ROVINJ, Croatia: Croatia will be a leading contender at the European Championship finals with top stars like Luka Modric from top clubs across the continent and an unmatched patriotism, according to coach Ante Cacic.
If the former television and radio repair man can get Real Madrid midfield magician Modric and Ivan Rakitic on tune, Croatia threaten to be one of the teams to watch at the tournament which starts in Paris on Friday.
“We are among the 10 best squads at Euro in quality,” Cacic told Agence France-Presse in an interview at Croatia’s training camp at the Adriatic town of Rovinj. The squad leave for France on Tuesday.
Cacic is happy to have a 23-man “mix of really talented young players and experienced ones from major European clubs.”
Dinamo Zagreb midfielders Ante Coric, 19, is the youngest in the team led by veteran captain Darijo Srna of Ukraine’s Shakhtar Donetsk. Srna has said Euro 2016 will be his farewell to international national duty.
“We have a symbiosis of youth and experience but also something what others maybe don’t—a passion for national jersey since it is one of the symbols of patriotism” for the nation of 4.2 million people, Cacic said.
The 62-year-old, coach since last September, said Croatia’s main asset is its “concentration of high-quality players from the strongest European leagues and best European clubs.”
On top of Modric and Mateo Kovacic of European champions Real Madrid, there is Barcelona’s Rakitic, Juventus’ Mario Mandzukic or Inter Milan pair Ivan Perisic and Mateo Brozovic.

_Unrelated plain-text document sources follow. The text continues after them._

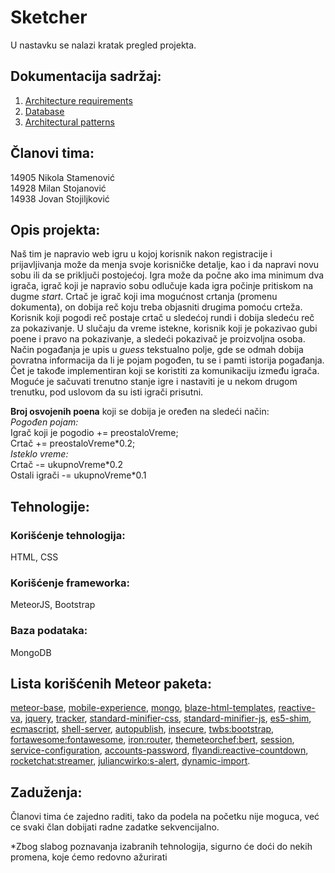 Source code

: # Sketcher

U nastavku se nalazi kratak pregled projekta.


## Dokumentacija sadržaj:
1. [Architecture requirements](Architecture/Architectural_requirements.md)
2. [Database](Architecture/Database.md)
3. [Architectural patterns](Architecture/Architectural_patterns.md)

## Članovi tima:
14905 Nikola Stamenović</br>
14928 Milan Stojanović</br>
14938 Jovan Stojiljković</br>

## Opis projekta:
Naš tim je napravio web igru u kojoj korisnik nakon registracije i prijavljivanja može da menja svoje korisničke detalje, kao i da napravi novu sobu ili da se priključi postojećoj. Igra može da počne ako ima minimum dva igrača, igrač koji je napravio sobu odlučuje kada igra počinje pritiskom na dugme *start*. Crtač je igrač koji ima mogućnost crtanja (promenu dokumenta), on dobija reč koju treba objasniti drugima pomoću crteža. Korisnik koji pogodi reč postaje crtač u sledećoj rundi i dobija sledeću reč za pokazivanje. U slučaju da vreme istekne, korisnik koji je pokazivao gubi poene i pravo na pokazivanje, a sledeći pokazivač je proizvoljna osoba. Način pogađanja je upis u *guess* tekstualno polje, gde se odmah dobija povratna informacija da li je pojam pogođen, tu se i pamti istorija pogađanja. Čet je takođe implementiran koji se koristiti za komunikaciju između igrača.</br>
Moguće je sačuvati trenutno stanje igre i nastaviti je u nekom drugom trenutku, pod uslovom da su isti igrači prisutni. <br/>


<b>Broj osvojenih poena</b> koji se dobija je oređen na sledeći način: <br/>
*Pogođen pojam:*<br/> 
Igrač koji je pogodio += preostaloVreme; <br/>
Crtač += preostaloVreme\*0.2;<br/>
*Isteklo vreme:*<br/>
Crtač -= ukupnoVreme\*0.2<br/>
Ostali igrači -= ukupnoVreme\*0.1<br/>


## Tehnologije:
### Korišćenje tehnologija: 
HTML, CSS
### Korišćenje frameworka: 
MeteorJS, Bootstrap
### Baza podataka: 
MongoDB

## Lista korišćenih Meteor paketa:
<a href="https://atmospherejs.com/meteor/meteor-base">meteor-base</a>,
<a href="https://atmospherejs.com/meteor/mobile-experience">mobile-experience</a>,
<a href="https://atmospherejs.com/meteor/mongo">mongo</a>, 
<a href="https://atmospherejs.com/meteor/blaze-html-templates">blaze-html-templates</a>, 
<a href="https://atmospherejs.com/meteor/reactive-var">reactive-va</a>, 
<a href="https://atmospherejs.com/meteor/jquery">jquery</a>, 
<a href="https://atmospherejs.com/meteor/tracker">tracker</a>, 
<a href="https://atmospherejs.com/meteor/standard-minifier-css">standard-minifier-css</a>, 
<a href="https://atmospherejs.com/meteor/standard-minifier-js">standard-minifier-js</a>, 
<a href="https://atmospherejs.com/meteor/es5-shim">es5-shim</a>, 
<a href="https://atmospherejs.com/meteor/ecmascript">ecmascript</a>, 
<a href="https://atmospherejs.com/meteor/shell-server">shell-server</a>, 
<a href="https://atmospherejs.com/meteor/autopublish">autopublish</a>, 
<a href="https://atmospherejs.com/meteor/insecure">insecure</a>, 
<a href="https://atmospherejs.com/twbs/bootstrap">twbs:bootstrap</a>, 
<a href="https://atmospherejs.com/fortawesome/fontawesome">fortawesome:fontawesome</a>, 
<a href="https://atmospherejs.com/iron/router">iron:router</a>, 
<a href="https://atmospherejs.com/themeteorchef/bert">themeteorchef:bert</a>, 
<a href="https://atmospherejs.com/meteor/session">session</a>, 
<a href="https://atmospherejs.com/meteor/service-configuration">service-configuration</a>, 
<a href="https://atmospherejs.com/meteor/accounts-password">accounts-password</a>, 
<a href="https://atmospherejs.com/flyandi/reactive-countdown">flyandi:reactive-countdown</a>, 
<a href="https://atmospherejs.com/rocketchat/streamer">rocketchat:streamer</a>,
<a href="https://atmospherejs.com/juliancwirko/s-alert">juliancwirko:s-alert</a>, 
<a href="https://atmospherejs.com/meteor/dynamic-import">dynamic-import</a>. 

## Zaduženja: 
Članovi tima će zajedno raditi, tako da podela na početku nije moguca, već ce svaki član dobijati radne zadatke sekvencijalno.


*Zbog slabog poznavanja izabranih tehnologija, sigurno će doći do nekih promena, koje ćemo redovno ažurirati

Modric, Rakitic and Mandzukic won the past four Champions league titles with their clubs: Real Madrid, Barcelona and Bayern Munich.
“We are all extremely proud of that,” Cacic said. “Being champions those players have additional self-confidence which is spilling over on everyone in the team. This is a great asset which makes us optimists.”
Croatia should be “aware that we are good, that we can play and win against any team the world.”
Croatia begin their tough Group D campaign against Turkey in Paris on Sunday. They face Czech Republic in Saint-Etienne five days later and Spain in Bordeaux on June 21.
Cacic said the group was “among the toughest” but the timetable suited him.
“It is good that we don’t face Spain at the start. You cannot expect to dictate the rhythm and get favourable results against a team like that.”
“Of course one cannot do that against Turkey either,” he added. But Cacic insisted the results of matches between the two showed “we can face Turkey on an equal foot.”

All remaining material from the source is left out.